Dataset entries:
****************
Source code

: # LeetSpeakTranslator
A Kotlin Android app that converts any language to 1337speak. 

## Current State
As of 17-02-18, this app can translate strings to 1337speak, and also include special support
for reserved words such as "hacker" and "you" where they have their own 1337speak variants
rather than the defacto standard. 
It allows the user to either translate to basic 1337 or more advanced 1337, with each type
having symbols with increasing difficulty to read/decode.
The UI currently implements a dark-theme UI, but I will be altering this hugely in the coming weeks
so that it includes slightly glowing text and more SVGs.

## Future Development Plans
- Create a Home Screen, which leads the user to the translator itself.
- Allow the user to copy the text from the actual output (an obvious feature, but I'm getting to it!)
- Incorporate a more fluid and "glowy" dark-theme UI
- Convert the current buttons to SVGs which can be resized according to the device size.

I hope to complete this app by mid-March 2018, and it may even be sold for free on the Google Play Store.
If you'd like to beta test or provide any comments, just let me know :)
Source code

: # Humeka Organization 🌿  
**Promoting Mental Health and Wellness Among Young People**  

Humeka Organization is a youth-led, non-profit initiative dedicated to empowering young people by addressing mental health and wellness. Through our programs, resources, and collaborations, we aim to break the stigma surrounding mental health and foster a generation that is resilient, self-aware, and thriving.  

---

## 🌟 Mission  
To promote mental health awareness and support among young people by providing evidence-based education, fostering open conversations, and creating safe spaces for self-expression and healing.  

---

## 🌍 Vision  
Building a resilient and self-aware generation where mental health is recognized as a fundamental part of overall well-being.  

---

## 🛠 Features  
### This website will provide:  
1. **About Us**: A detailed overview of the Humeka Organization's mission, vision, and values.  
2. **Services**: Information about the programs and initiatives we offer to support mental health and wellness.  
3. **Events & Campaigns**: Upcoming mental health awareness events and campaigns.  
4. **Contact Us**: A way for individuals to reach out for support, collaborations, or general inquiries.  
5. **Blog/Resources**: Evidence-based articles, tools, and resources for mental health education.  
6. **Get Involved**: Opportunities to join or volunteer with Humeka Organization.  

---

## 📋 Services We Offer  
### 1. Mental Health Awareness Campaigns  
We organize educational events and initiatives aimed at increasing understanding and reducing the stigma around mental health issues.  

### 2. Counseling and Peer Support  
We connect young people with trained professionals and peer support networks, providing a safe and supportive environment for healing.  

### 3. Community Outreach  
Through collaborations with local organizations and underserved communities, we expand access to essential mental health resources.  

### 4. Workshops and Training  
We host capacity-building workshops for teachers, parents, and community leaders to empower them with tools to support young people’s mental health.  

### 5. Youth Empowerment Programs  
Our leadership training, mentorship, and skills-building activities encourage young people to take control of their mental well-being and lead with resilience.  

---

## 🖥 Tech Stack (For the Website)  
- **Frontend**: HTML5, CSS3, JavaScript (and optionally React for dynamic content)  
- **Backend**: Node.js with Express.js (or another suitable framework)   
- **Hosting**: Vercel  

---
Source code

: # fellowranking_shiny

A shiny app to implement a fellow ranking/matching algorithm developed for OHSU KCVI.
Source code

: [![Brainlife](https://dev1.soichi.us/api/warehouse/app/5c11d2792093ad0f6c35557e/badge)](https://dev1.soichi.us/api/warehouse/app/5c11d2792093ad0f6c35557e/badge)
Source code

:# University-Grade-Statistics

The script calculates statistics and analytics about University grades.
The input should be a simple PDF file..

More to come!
****************
What is required:
All lines above with the word "events" need to be reported.

Problem solution:
3. **Events & Campaigns**: Upcoming mental health awareness events and campaigns.  
We organize educational events and initiatives aimed at increasing understanding and reducing the stigma around mental health issues.  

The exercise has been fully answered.